HAKARI-Bench

MNanoBEIR / NanoBEIR-ja / NanoQuoraRetrieval

Overview

NanoBEIR-ja__NanoQuoraRetrieval is the Japanese NanoBEIR version of Quora duplicate-question retrieval. The task uses Japanese translated questions as queries and asks a retriever to find Japanese translated questions with the same or nearly the same intent. The Nano split contains 50 queries, 5,046 documents, and 70 positive qrels. Most queries have one positive, but 10 queries have multiple positives and the maximum is 6. Because both sides are short questions, the task is a focused benchmark for paraphrase retrieval, duplicate intent matching, and distinguishing semantic equivalence from topical similarity.

Details

What the Original Data Measures

The Quora Question Pairs dataset was released as a duplicate-question benchmark, and BEIR adapts it as a retrieval task: given one question, rank a pool of candidate questions so duplicates or semantic equivalents appear near the top. The Japanese NanoBEIR version keeps the same duplicate-question retrieval setting after translation. A relevant document may be nearly identical to the query, a more concise reformulation, or a question that asks the same thing with different wording.

Observed Data Profile

The task has 50 queries and 5,046 candidate questions. It contains 70 positive qrels, with 1.40 positives per query on average. The positives-per-query distribution is 1 minimum, 1.00 median, and 6 maximum, with 20.0% multi-positive queries. Queries and documents are very short: query length is about 27 characters and document length is about 32 characters. With so little context, small wording differences matter. A model must decide whether two questions are interchangeable, not simply whether they share a topic.

BM25 Evaluation Profile

The BM25 top-500 subset reaches nDCG@10 = 0.7391, hit@10 = 0.9000, and Recall@100 = 0.9714. BM25 is very strong because duplicate questions often reuse key words or phrases. Exact overlap is especially helpful for short Japanese questions where shared nouns, names, or technical terms dominate the text. However, BM25 is slightly weaker than dense retrieval on nDCG@10, showing that word overlap alone is not always enough to rank paraphrases in the best order.

Dense Evaluation Profile

The dense harrier-oss-270m top-500 subset reaches nDCG@10 = 0.7722, hit@10 = 0.8800, and Recall@100 = 0.9286. Dense retrieval has the best top-10 ranking quality, even though its hit@10 and Recall@100 are below BM25. This pattern means embedding similarity is effective at ranking semantically equivalent questions near the top when it finds them, but lexical retrieval catches more positives broadly. Dense retrieval is strongest for paraphrases whose intent is preserved despite wording changes.
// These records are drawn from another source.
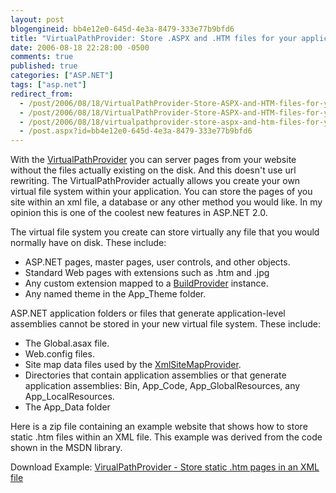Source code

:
 ```yaml
---
layout: post
blogengineid: bb4e12e0-645d-4e3a-8479-333e77b9bfd6
title: "VirtualPathProvider: Store .ASPX and .HTM files for your application in xml file or database"
date: 2006-08-18 22:28:00 -0500
comments: true
published: true
categories: ["ASP.NET"]
tags: ["asp.net"]
redirect_from: 
  - /post/2006/08/18/VirtualPathProvider-Store-ASPX-and-HTM-files-for-your-application-in-xml-file-or-database.aspx
  - /post/2006/08/18/VirtualPathProvider-Store-ASPX-and-HTM-files-for-your-application-in-xml-file-or-database
  - /post/2006/08/18/virtualpathprovider-store-aspx-and-htm-files-for-your-application-in-xml-file-or-database
  - /post.aspx?id=bb4e12e0-645d-4e3a-8479-333e77b9bfd6
---
```

<!-- more -->

With the <a href="http://msdn2.microsoft.com/en-us/library/system.web.hosting.virtualpathprovider.aspx">VirtualPathProvider</a> you can server pages from your website without the files actually existing on the disk. And this doesn't use url rewriting. The VirtualPathProvider actually allows you create your own virtual file system within your application. You can store the pages of you site within an xml file, a database or any other method you would like. In my opinion this is one of the coolest new features in ASP.NET 2.0.

The virtual file system you create can store virtually any file that you would normally have on disk. These include:
<ul>
<li>ASP.NET pages, master pages, user controls, and other objects. </li>
<li>Standard Web pages with extensions such as .htm and .jpg </li>
<li>Any custom extension mapped to a <a href="http://msdn2.microsoft.com/en-us/library/system.web.compilation.buildprovider.aspx">BuildProvider</a> instance. </li>
<li>Any named theme in the App_Theme folder.</li>
</ul>

ASP.NET application folders or files that generate application-level assemblies cannot be stored in your new virtual file system. These include:
<ul>
<li>The Global.asax file. </li>
<li>Web.config files. </li>
<li>Site map data files used by the <a href="http://msdn2.microsoft.com/en-us/library/system.web.xmlsitemapprovider.aspx">XmlSiteMapProvider</a>. </li>
<li>Directories that contain application assemblies or that generate application assemblies: Bin, App_Code, App_GlobalResources, any App_LocalResources. </li>
<li>The App_Data folder</li>
</ul>

Here is a zip file containing an example website that shows how to store static .htm files within an XML file. This example was derived from the code shown in the MSDN library.

Download Example: <a href="/download/blog/1323/VirtualPathProvider.zip">VirualPathProvider - Store static .htm pages in an XML file</a>
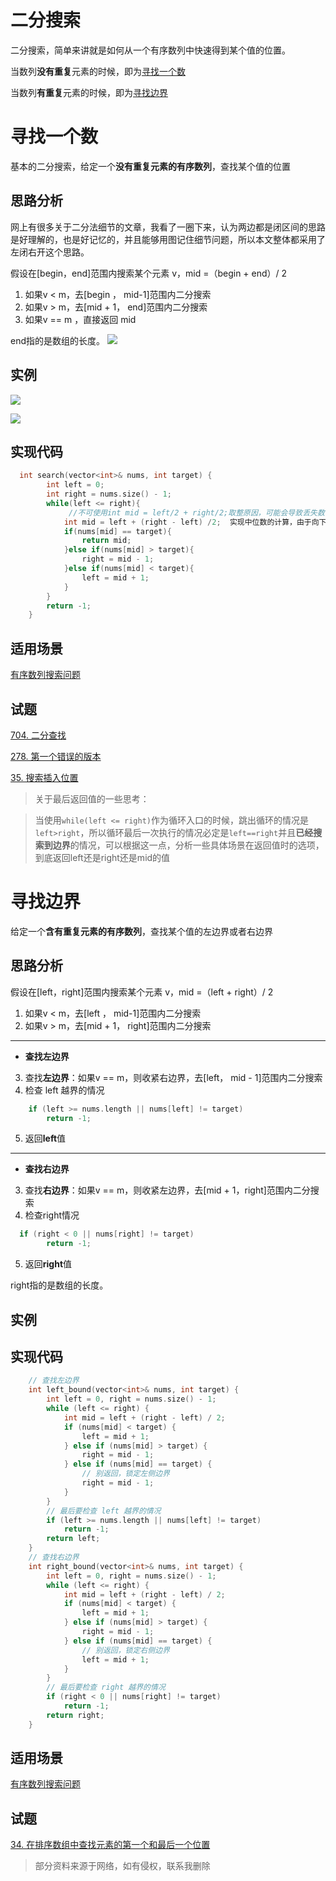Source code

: # 二分搜索
二分搜索，简单来讲就是如何从一个有序数列中快速得到某个值的位置。

当数列**没有重复**元素的时候，即为[寻找一个数](#寻找一个数)

当数列**有重复**元素的时候，即为[寻找边界](#寻找边界)

# 寻找一个数
基本的二分搜索，给定一个**没有重复元素的有序数列**，查找某个值的位置

## 思路分析
网上有很多关于二分法细节的文章，我看了一圈下来，认为两边都是闭区间的思路是好理解的，也是好记忆的，并且能够用图记住细节问题，所以本文整体都采用了左闭右开这个思路。

假设在[begin，end]范围内搜索某个元素 v，mid =（begin + end）/ 2

1. 如果v < m，去[begin ， mid-1]范围内二分搜索
2. 如果v > m，去[mid + 1， end]范围内二分搜索
3. 如果v == m ，直接返回 mid

end指的是数组的长度。
![](二分搜索_files/1.jpg)

## 实例
![](二分搜索_files/4.jpg)

![](二分搜索_files/2.jpg)

## 实现代码
``` c++
  int search(vector<int>& nums, int target) {
        int left = 0;
        int right = nums.size() - 1;
        while(left <= right){
			 //不可使用int mid = left/2 + right/2;取整原因，可能会导致丢失数值
            int mid = left + (right - left) /2;  实现中位数的计算，由于向下取整操作，
            if(nums[mid] == target){
                return mid;
            }else if(nums[mid] > target){
                right = mid - 1;
            }else if(nums[mid] < target){
                left = mid + 1;
            }
        }
        return -1;
    }
```

## 适用场景
[有序数列搜索问题](../适用场景/搜索问题.md#输出元素位置)

## 试题
[704. 二分查找](https://leetcode-cn.com/problems/binary-search/)

[278. 第一个错误的版本](https://leetcode-cn.com/problems/first-bad-version/)

[35. 搜索插入位置](https://leetcode-cn.com/problems/search-insert-position/)

>关于最后返回值的一些思考：

>当使用```while(left <= right)```作为循环入口的时候，跳出循环的情况是```left>right```，所以循环最后一次执行的情况必定是```left==right```并且**已经搜索到边界**的情况，可以根据这一点，分析一些具体场景在返回值时的选项，到底返回left还是right还是mid的值


# 寻找边界

给定一个**含有重复元素的有序数列**，查找某个值的左边界或者右边界

## 思路分析

假设在[left，right]范围内搜索某个元素 v，mid =（left + right）/ 2

1. 如果v < m，去[left ， mid-1]范围内二分搜索
2. 如果v > m，去[mid + 1， right]范围内二分搜索
--------------------------------------------------
- **查找左边界**
3. 查找**左边界**：如果v == m，则收紧右边界，去[left， mid - 1]范围内二分搜索
4. 检查 left 越界的情况
``` c++
	if (left >= nums.length || nums[left] != target)
        return -1;
```
5. 返回**left**值
--------------------------------------------------
- **查找右边界**
3. 查找**右边界**：如果v == m，则收紧左边界，去[mid + 1，right]范围内二分搜索
4. 检查right情况
``` c++
  if (right < 0 || nums[right] != target)
        return -1;
```
5. 返回**right**值

right指的是数组的长度。


<!-- > 关于最后左右边界的一些思考：
> 左右边界其实记一个就行了，当都是整数的时候，右边界查找的结果就等于，寻找 target+1 的左边界结果 -1
 -->

## 实例


## 实现代码
``` c++
	// 查找左边界
	int left_bound(vector<int>& nums, int target) {
		int left = 0, right = nums.size() - 1;
		while (left <= right) {
			int mid = left + (right - left) / 2;
			if (nums[mid] < target) {
				left = mid + 1;
			} else if (nums[mid] > target) {
				right = mid - 1;
			} else if (nums[mid] == target) {
				// 别返回，锁定左侧边界
				right = mid - 1;
			}
		}
		// 最后要检查 left 越界的情况
		if (left >= nums.length || nums[left] != target)
			return -1;
		return left;
	}
	// 查找右边界
	int right_bound(vector<int>& nums, int target) {
		int left = 0, right = nums.size() - 1;
		while (left <= right) {
			int mid = left + (right - left) / 2;
			if (nums[mid] < target) {
				left = mid + 1;
			} else if (nums[mid] > target) {
				right = mid - 1;
			} else if (nums[mid] == target) {
				// 别返回，锁定右侧边界
				left = mid + 1;
			}
		}
		// 最后要检查 right 越界的情况
		if (right < 0 || nums[right] != target)
			return -1;
		return right;
	}

```

## 适用场景
[有序数列搜索问题](../适用场景/搜索问题.md#输出元素位置)

## 试题
[34. 在排序数组中查找元素的第一个和最后一个位置](https://leetcode-cn.com/problems/find-first-and-last-position-of-element-in-sorted-array/)

> 部分资料来源于网络，如有侵权，联系我删除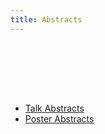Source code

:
 ```yaml
---
title: Abstracts
---
```

<slot name="/events/gcc2013/header" />

<br /><br />



<slot name="/events/gcc2013/linkbox" />



<br /><br />

* [Talk Abstracts](/src/events/gcc2013/abstracts/talks/index.md)
* [Poster Abstracts](/src/events/gcc2013/abstracts/posters/index.md)

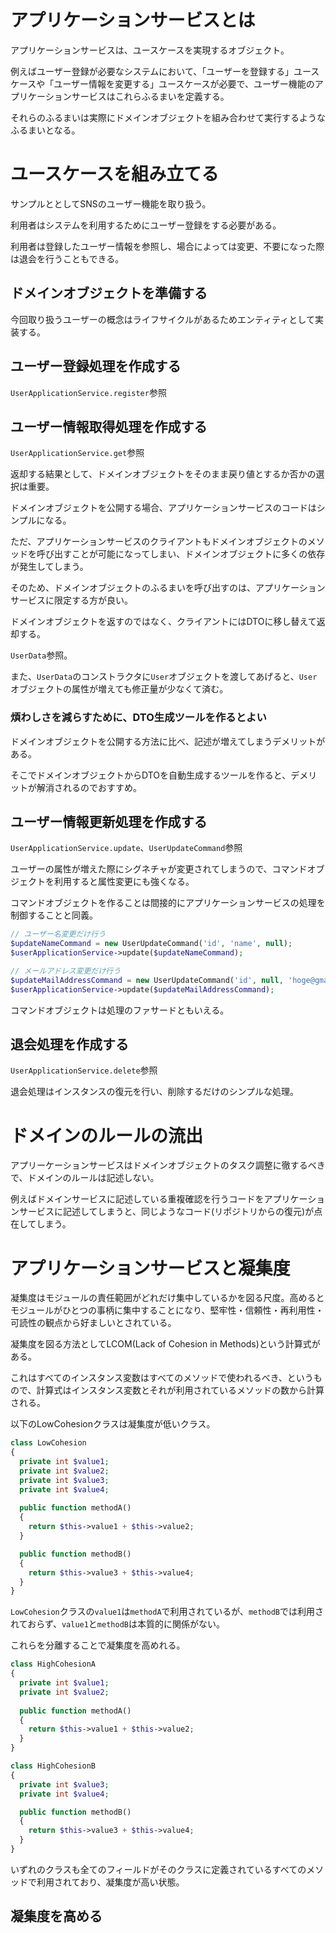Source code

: # アプリケーションサービスとは

アプリケーションサービスは、ユースケースを実現するオブジェクト。

例えばユーザー登録が必要なシステムにおいて、「ユーザーを登録する」ユースケースや「ユーザー情報を変更する」ユースケースが必要で、ユーザー機能のアプリケーションサービスはこれらふるまいを定義する。

それらのふるまいは実際にドメインオブジェクトを組み合わせて実行するようなふるまいとなる。

# ユースケースを組み立てる

サンプルととしてSNSのユーザー機能を取り扱う。

利用者はシステムを利用するためにユーザー登録をする必要がある。

利用者は登録したユーザー情報を参照し、場合によっては変更、不要になった際は退会を行うこともできる。

## ドメインオブジェクトを準備する

今回取り扱うユーザーの概念はライフサイクルがあるためエンティティとして実装する。

## ユーザー登録処理を作成する

`UserApplicationService.register`参照

## ユーザー情報取得処理を作成する

`UserApplicationService.get`参照

返却する結果として、ドメインオブジェクトをそのまま戻り値とするか否かの選択は重要。

ドメインオブジェクトを公開する場合、アプリケーションサービスのコードはシンプルになる。

ただ、アプリケーションサービスのクライアントもドメインオブジェクトのメソッドを呼び出すことが可能になってしまい、ドメインオブジェクトに多くの依存が発生してしまう。

そのため、ドメインオブジェクトのふるまいを呼び出すのは、アプリケーションサービスに限定する方が良い。

ドメインオブジェクトを返すのではなく、クライアントにはDTOに移し替えて返却する。

`UserData`参照。

また、`UserData`のコンストラクタに`User`オブジェクトを渡してあげると、`User`オブジェクトの属性が増えても修正量が少なくて済む。

### 煩わしさを減らすために、DTO生成ツールを作るとよい

ドメインオブジェクトを公開する方法に比べ、記述が増えてしまうデメリットがある。

そこでドメインオブジェクトからDTOを自動生成するツールを作ると、デメリットが解消されるのでおすすめ。

## ユーザー情報更新処理を作成する

`UserApplicationService.update`、`UserUpdateCommand`参照

ユーザーの属性が増えた際にシグネチャが変更されてしまうので、コマンドオブジェクトを利用すると属性変更にも強くなる。

コマンドオブジェクトを作ることは間接的にアプリケーションサービスの処理を制御することと同義。

```php
// ユーザー名変更だけ行う
$updateNameCommand = new UserUpdateCommand('id', 'name', null);
$userApplicationService->update($updateNameCommand);

// メールアドレス変更だけ行う
$updateMailAddressCommand = new UserUpdateCommand('id', null, 'hoge@gmail.com');
$userApplicationService->update($updateMailAddressCommand);
```

コマンドオブジェクトは処理のファサードともいえる。

## 退会処理を作成する

`UserApplicationService.delete`参照

退会処理はインスタンスの復元を行い、削除するだけのシンプルな処理。

# ドメインのルールの流出

アプリーケーションサービスはドメインオブジェクトのタスク調整に徹するべきで、ドメインのルールは記述しない。

例えばドメインサービスに記述している重複確認を行うコードをアプリケーションサービスに記述してしまうと、同じようなコード(リポジトリからの復元)が点在してしまう。

# アプリケーションサービスと凝集度

凝集度はモジュールの責任範囲がどれだけ集中しているかを図る尺度。高めるとモジュールがひとつの事柄に集中することになり、堅牢性・信頼性・再利用性・可読性の観点から好ましいとされている。

凝集度を図る方法としてLCOM(Lack of Cohesion in Methods)という計算式がある。

これはすべてのインスタンス変数はすべてのメソッドで使われるべき、というもので、計算式はインスタンス変数とそれが利用されているメソッドの数から計算される。

以下のLowCohesionクラスは凝集度が低いクラス。

```php
class LowCohesion
{
  private int $value1;
  private int $value2;
  private int $value3;
  private int $value4;
  
  public function methodA()
  {
    return $this->value1 + $this->value2;
  }

  public function methodB()
  {
    return $this->value3 + $this->value4;
  }
}
```

`LowCohesion`クラスの`value1`は`methodA`で利用されているが、`methodB`では利用されておらず、`value1`と`methodB`は本質的に関係がない。

これらを分離することで凝集度を高めれる。

```php
class HighCohesionA
{
  private int $value1;
  private int $value2;
  
  public function methodA()
  {
    return $this->value1 + $this->value2;
  }
}

class HighCohesionB
{
  private int $value3;
  private int $value4;

  public function methodB()
  {
    return $this->value3 + $this->value4;
  }
}
```

いずれのクラスも全てのフィールドがそのクラスに定義されているすべてのメソッドで利用されており、凝集度が高い状態。

## 凝集度を高める
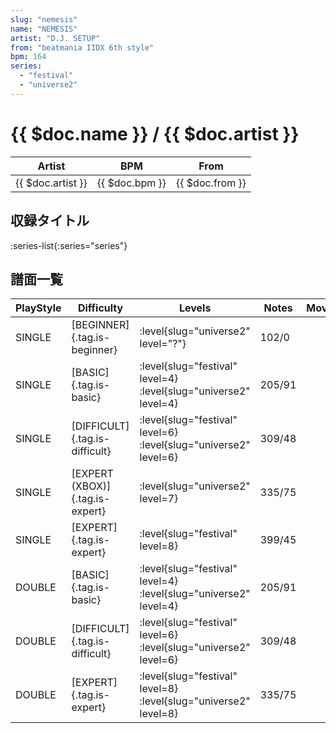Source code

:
 ```yaml
---
slug: "nemesis"
name: "NEMESIS"
artist: "D.J. SETUP"
from: "beatmania IIDX 6th style"
bpm: 164
series:
  - "festival"
  - "universe2"
---
```


# {{ $doc.name }} / {{ $doc.artist }}

|Artist|BPM|From|
|------|---|----|
|{{ $doc.artist }}|{{ $doc.bpm }}|{{ $doc.from }}|

## 収録タイトル

:series-list{:series="series"}

## 譜面一覧

|PlayStyle|Difficulty|Levels|Notes|Movie|
|---------|----------|------|-----|-----|
|SINGLE|[BEGINNER]{.tag.is-beginner}|<div class="field is-grouped is-grouped-multiline"> :level{slug="universe2" level="?"}</div>|102/0||
|SINGLE|[BASIC]{.tag.is-basic}|<div class="field is-grouped is-grouped-multiline"> :level{slug="festival" level=4} :level{slug="universe2" level=4}</div>|205/91||
|SINGLE|[DIFFICULT]{.tag.is-difficult}|<div class="field is-grouped is-grouped-multiline"> :level{slug="festival" level=6} :level{slug="universe2" level=6}</div>|309/48||
|SINGLE|[EXPERT (XBOX)]{.tag.is-expert}|<div class="field is-grouped is-grouped-multiline"> :level{slug="universe2" level=7}</div>|335/75||
|SINGLE|[EXPERT]{.tag.is-expert}|<div class="field is-grouped is-grouped-multiline"> :level{slug="festival" level=8}</div>|399/45||
|DOUBLE|[BASIC]{.tag.is-basic}|<div class="field is-grouped is-grouped-multiline"> :level{slug="festival" level=4} :level{slug="universe2" level=4}</div>|205/91||
|DOUBLE|[DIFFICULT]{.tag.is-difficult}|<div class="field is-grouped is-grouped-multiline"> :level{slug="festival" level=6} :level{slug="universe2" level=6}</div>|309/48||
|DOUBLE|[EXPERT]{.tag.is-expert}|<div class="field is-grouped is-grouped-multiline"> :level{slug="festival" level=8} :level{slug="universe2" level=8}</div>|335/75||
Reranking Hybrid Evaluation Profile

The reranking_hybrid subset uses 100 candidates per query and reaches nDCG@10 = 0.7417, hit@10 = 0.8600, and Recall@100 = 1.0000, with no rank-101 safeguard rows. Hybrid retrieval has perfect top-100 coverage, which makes it a strong candidate source for downstream reranking. Its top-10 quality is close to BM25 but below dense retrieval. This suggests that combining lexical and dense results retrieves every judged duplicate, but the fused order still needs a semantic reranker to prioritize true duplicate intent.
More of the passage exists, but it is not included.